_Exercise brief_:
The task calls for every line of the data to be retyped exactly.

[Dataset entries]
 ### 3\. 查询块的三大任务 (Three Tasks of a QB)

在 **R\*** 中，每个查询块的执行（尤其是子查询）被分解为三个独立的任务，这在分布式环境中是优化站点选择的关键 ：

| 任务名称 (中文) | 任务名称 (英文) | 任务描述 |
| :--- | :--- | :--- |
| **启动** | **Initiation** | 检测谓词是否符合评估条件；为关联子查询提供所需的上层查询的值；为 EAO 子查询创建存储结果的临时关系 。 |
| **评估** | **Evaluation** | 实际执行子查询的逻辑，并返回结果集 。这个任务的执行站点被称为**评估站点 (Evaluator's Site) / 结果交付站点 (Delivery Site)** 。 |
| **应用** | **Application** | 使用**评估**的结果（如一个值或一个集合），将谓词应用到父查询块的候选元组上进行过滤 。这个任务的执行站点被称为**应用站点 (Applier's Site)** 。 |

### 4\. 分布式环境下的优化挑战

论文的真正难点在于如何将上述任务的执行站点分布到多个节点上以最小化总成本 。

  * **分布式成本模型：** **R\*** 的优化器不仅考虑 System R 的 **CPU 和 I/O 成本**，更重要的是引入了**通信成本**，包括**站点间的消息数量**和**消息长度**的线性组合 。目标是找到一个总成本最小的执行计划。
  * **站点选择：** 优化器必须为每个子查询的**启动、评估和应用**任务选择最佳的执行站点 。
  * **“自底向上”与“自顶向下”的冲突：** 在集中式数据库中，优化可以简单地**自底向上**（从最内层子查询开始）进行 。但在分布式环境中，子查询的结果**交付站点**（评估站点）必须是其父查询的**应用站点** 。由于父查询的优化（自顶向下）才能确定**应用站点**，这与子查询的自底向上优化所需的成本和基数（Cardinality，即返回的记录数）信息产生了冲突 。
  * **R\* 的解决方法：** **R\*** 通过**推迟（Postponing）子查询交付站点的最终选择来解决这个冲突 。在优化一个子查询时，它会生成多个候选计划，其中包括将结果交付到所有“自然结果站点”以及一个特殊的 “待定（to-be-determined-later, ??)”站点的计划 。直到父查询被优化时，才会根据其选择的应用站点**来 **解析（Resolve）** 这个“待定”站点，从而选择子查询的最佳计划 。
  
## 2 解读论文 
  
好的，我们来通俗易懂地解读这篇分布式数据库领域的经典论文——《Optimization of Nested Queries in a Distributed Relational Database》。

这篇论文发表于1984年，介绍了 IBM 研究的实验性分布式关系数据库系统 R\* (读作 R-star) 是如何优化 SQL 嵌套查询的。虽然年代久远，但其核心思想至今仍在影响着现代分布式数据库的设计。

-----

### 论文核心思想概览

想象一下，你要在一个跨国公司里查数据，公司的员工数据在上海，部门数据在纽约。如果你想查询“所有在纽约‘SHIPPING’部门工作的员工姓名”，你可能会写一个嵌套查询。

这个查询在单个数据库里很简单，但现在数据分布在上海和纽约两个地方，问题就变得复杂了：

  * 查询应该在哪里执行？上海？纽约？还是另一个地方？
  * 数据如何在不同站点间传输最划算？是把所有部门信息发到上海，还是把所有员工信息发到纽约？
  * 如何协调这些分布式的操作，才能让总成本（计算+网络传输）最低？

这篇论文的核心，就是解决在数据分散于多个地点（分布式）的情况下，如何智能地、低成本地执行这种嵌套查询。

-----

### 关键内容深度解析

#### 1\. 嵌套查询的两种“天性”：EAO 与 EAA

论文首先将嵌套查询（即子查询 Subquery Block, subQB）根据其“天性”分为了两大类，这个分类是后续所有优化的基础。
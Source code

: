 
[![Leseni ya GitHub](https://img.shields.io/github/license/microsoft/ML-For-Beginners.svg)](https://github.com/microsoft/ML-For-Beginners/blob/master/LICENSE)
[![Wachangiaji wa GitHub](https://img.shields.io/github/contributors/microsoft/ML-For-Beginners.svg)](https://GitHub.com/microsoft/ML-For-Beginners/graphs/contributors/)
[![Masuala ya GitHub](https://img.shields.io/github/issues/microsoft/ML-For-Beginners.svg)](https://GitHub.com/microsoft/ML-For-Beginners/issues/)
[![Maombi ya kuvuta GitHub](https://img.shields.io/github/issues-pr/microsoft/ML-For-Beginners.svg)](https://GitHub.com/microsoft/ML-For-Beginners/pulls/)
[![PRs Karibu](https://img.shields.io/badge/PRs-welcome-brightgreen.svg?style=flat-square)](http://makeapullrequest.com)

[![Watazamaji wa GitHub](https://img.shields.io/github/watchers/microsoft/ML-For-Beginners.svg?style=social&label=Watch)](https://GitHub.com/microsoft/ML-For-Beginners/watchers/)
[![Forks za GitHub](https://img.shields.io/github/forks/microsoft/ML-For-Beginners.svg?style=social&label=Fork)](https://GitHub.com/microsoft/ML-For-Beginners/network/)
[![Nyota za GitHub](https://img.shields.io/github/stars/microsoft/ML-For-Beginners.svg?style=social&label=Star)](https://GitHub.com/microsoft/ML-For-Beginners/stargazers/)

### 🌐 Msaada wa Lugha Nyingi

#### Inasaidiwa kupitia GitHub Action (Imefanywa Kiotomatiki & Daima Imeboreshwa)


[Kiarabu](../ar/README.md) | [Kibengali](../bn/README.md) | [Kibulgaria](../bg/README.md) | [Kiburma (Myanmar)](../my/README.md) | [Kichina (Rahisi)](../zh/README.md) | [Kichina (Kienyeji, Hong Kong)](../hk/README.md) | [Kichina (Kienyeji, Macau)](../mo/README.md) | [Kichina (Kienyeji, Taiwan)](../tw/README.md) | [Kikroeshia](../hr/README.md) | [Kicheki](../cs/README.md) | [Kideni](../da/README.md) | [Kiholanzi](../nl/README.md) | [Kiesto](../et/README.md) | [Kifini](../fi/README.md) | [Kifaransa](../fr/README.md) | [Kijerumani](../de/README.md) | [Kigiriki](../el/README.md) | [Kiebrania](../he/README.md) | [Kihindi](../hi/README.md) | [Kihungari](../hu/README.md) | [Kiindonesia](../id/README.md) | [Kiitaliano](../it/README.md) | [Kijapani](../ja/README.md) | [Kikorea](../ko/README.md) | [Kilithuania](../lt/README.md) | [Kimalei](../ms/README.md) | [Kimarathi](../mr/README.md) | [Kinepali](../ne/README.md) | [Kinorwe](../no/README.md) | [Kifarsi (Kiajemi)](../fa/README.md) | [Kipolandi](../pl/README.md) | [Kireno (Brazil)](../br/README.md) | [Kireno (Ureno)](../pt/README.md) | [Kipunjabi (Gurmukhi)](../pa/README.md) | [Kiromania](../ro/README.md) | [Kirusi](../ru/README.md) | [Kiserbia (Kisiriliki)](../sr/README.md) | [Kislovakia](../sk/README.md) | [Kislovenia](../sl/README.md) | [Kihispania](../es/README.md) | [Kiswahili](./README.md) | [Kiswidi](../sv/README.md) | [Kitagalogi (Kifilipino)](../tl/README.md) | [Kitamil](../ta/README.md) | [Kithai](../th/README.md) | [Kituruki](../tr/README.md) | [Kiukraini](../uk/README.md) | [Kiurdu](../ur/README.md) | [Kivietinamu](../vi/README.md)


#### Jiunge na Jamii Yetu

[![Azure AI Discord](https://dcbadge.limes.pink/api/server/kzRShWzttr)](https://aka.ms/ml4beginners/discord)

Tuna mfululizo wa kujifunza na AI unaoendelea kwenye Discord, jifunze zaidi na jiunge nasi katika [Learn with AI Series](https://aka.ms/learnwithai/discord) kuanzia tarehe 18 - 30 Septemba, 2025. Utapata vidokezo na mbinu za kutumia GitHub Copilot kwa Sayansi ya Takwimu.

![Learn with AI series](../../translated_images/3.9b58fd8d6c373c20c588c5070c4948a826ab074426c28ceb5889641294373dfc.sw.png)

_Response area_:
 ### 3\. 查询块的三大任务 (Three Tasks of a QB)

在 **R\*** 中，每个查询块的执行（尤其是子查询）被分解为三个独立的任务，这在分布式环境中是优化站点选择的关键 ：

| 任务名称 (中文) | 任务名称 (英文) | 任务描述 |
| :--- | :--- | :--- |
| **启动** | **Initiation** | 检测谓词是否符合评估条件；为关联子查询提供所需的上层查询的值；为 EAO 子查询创建存储结果的临时关系 。 |
| **评估** | **Evaluation** | 实际执行子查询的逻辑，并返回结果集 。这个任务的执行站点被称为**评估站点 (Evaluator's Site) / 结果交付站点 (Delivery Site)** 。 |
| **应用** | **Application** | 使用**评估**的结果（如一个值或一个集合），将谓词应用到父查询块的候选元组上进行过滤 。这个任务的执行站点被称为**应用站点 (Applier's Site)** 。 |

### 4\. 分布式环境下的优化挑战

论文的真正难点在于如何将上述任务的执行站点分布到多个节点上以最小化总成本 。

  * **分布式成本模型：** **R\*** 的优化器不仅考虑 System R 的 **CPU 和 I/O 成本**，更重要的是引入了**通信成本**，包括**站点间的消息数量**和**消息长度**的线性组合 。目标是找到一个总成本最小的执行计划。
  * **站点选择：** 优化器必须为每个子查询的**启动、评估和应用**任务选择最佳的执行站点 。
  * **“自底向上”与“自顶向下”的冲突：** 在集中式数据库中，优化可以简单地**自底向上**（从最内层子查询开始）进行 。但在分布式环境中，子查询的结果**交付站点**（评估站点）必须是其父查询的**应用站点** 。由于父查询的优化（自顶向下）才能确定**应用站点**，这与子查询的自底向上优化所需的成本和基数（Cardinality，即返回的记录数）信息产生了冲突 。
  * **R\* 的解决方法：** **R\*** 通过**推迟（Postponing）子查询交付站点的最终选择来解决这个冲突 。在优化一个子查询时，它会生成多个候选计划，其中包括将结果交付到所有“自然结果站点”以及一个特殊的 “待定（to-be-determined-later, ??)”站点的计划 。直到父查询被优化时，才会根据其选择的应用站点**来 **解析（Resolve）** 这个“待定”站点，从而选择子查询的最佳计划 。
  
## 2 解读论文 
  
好的，我们来通俗易懂地解读这篇分布式数据库领域的经典论文——《Optimization of Nested Queries in a Distributed Relational Database》。

这篇论文发表于1984年，介绍了 IBM 研究的实验性分布式关系数据库系统 R\* (读作 R-star) 是如何优化 SQL 嵌套查询的。虽然年代久远，但其核心思想至今仍在影响着现代分布式数据库的设计。

-----

### 论文核心思想概览

想象一下，你要在一个跨国公司里查数据，公司的员工数据在上海，部门数据在纽约。如果你想查询“所有在纽约‘SHIPPING’部门工作的员工姓名”，你可能会写一个嵌套查询。

这个查询在单个数据库里很简单，但现在数据分布在上海和纽约两个地方，问题就变得复杂了：

  * 查询应该在哪里执行？上海？纽约？还是另一个地方？
  * 数据如何在不同站点间传输最划算？是把所有部门信息发到上海，还是把所有员工信息发到纽约？
  * 如何协调这些分布式的操作，才能让总成本（计算+网络传输）最低？

这篇论文的核心，就是解决在数据分散于多个地点（分布式）的情况下，如何智能地、低成本地执行这种嵌套查询。

-----

### 关键内容深度解析

#### 1\. 嵌套查询的两种“天性”：EAO 与 EAA

论文首先将嵌套查询（即子查询 Subquery Block, subQB）根据其“天性”分为了两大类，这个分类是后续所有优化的基础。
Source code

: 
[![Leseni ya GitHub](https://img.shields.io/github/license/microsoft/ML-For-Beginners.svg)](https://github.com/microsoft/ML-For-Beginners/blob/master/LICENSE)
[![Wachangiaji wa GitHub](https://img.shields.io/github/contributors/microsoft/ML-For-Beginners.svg)](https://GitHub.com/microsoft/ML-For-Beginners/graphs/contributors/)
[![Masuala ya GitHub](https://img.shields.io/github/issues/microsoft/ML-For-Beginners.svg)](https://GitHub.com/microsoft/ML-For-Beginners/issues/)
[![Maombi ya kuvuta GitHub](https://img.shields.io/github/issues-pr/microsoft/ML-For-Beginners.svg)](https://GitHub.com/microsoft/ML-For-Beginners/pulls/)
[![PRs Karibu](https://img.shields.io/badge/PRs-welcome-brightgreen.svg?style=flat-square)](http://makeapullrequest.com)

[![Watazamaji wa GitHub](https://img.shields.io/github/watchers/microsoft/ML-For-Beginners.svg?style=social&label=Watch)](https://GitHub.com/microsoft/ML-For-Beginners/watchers/)
[![Forks za GitHub](https://img.shields.io/github/forks/microsoft/ML-For-Beginners.svg?style=social&label=Fork)](https://GitHub.com/microsoft/ML-For-Beginners/network/)
[![Nyota za GitHub](https://img.shields.io/github/stars/microsoft/ML-For-Beginners.svg?style=social&label=Star)](https://GitHub.com/microsoft/ML-For-Beginners/stargazers/)

### 🌐 Msaada wa Lugha Nyingi

#### Inasaidiwa kupitia GitHub Action (Imefanywa Kiotomatiki & Daima Imeboreshwa)


[Kiarabu](../ar/README.md) | [Kibengali](../bn/README.md) | [Kibulgaria](../bg/README.md) | [Kiburma (Myanmar)](../my/README.md) | [Kichina (Rahisi)](../zh/README.md) | [Kichina (Kienyeji, Hong Kong)](../hk/README.md) | [Kichina (Kienyeji, Macau)](../mo/README.md) | [Kichina (Kienyeji, Taiwan)](../tw/README.md) | [Kikroeshia](../hr/README.md) | [Kicheki](../cs/README.md) | [Kideni](../da/README.md) | [Kiholanzi](../nl/README.md) | [Kiesto](../et/README.md) | [Kifini](../fi/README.md) | [Kifaransa](../fr/README.md) | [Kijerumani](../de/README.md) | [Kigiriki](../el/README.md) | [Kiebrania](../he/README.md) | [Kihindi](../hi/README.md) | [Kihungari](../hu/README.md) | [Kiindonesia](../id/README.md) | [Kiitaliano](../it/README.md) | [Kijapani](../ja/README.md) | [Kikorea](../ko/README.md) | [Kilithuania](../lt/README.md) | [Kimalei](../ms/README.md) | [Kimarathi](../mr/README.md) | [Kinepali](../ne/README.md) | [Kinorwe](../no/README.md) | [Kifarsi (Kiajemi)](../fa/README.md) | [Kipolandi](../pl/README.md) | [Kireno (Brazil)](../br/README.md) | [Kireno (Ureno)](../pt/README.md) | [Kipunjabi (Gurmukhi)](../pa/README.md) | [Kiromania](../ro/README.md) | [Kirusi](../ru/README.md) | [Kiserbia (Kisiriliki)](../sr/README.md) | [Kislovakia](../sk/README.md) | [Kislovenia](../sl/README.md) | [Kihispania](../es/README.md) | [Kiswahili](./README.md) | [Kiswidi](../sv/README.md) | [Kitagalogi (Kifilipino)](../tl/README.md) | [Kitamil](../ta/README.md) | [Kithai](../th/README.md) | [Kituruki](../tr/README.md) | [Kiukraini](../uk/README.md) | [Kiurdu](../ur/README.md) | [Kivietinamu](../vi/README.md)


#### Jiunge na Jamii Yetu

[![Azure AI Discord](https://dcbadge.limes.pink/api/server/kzRShWzttr)](https://aka.ms/ml4beginners/discord)

Tuna mfululizo wa kujifunza na AI unaoendelea kwenye Discord, jifunze zaidi na jiunge nasi katika [Learn with AI Series](https://aka.ms/learnwithai/discord) kuanzia tarehe 18 - 30 Septemba, 2025. Utapata vidokezo na mbinu za kutumia GitHub Copilot kwa Sayansi ya Takwimu.

![Learn with AI series](../../translated_images/3.9b58fd8d6c373c20c588c5070c4948a826ab074426c28ceb5889641294373dfc.sw.png)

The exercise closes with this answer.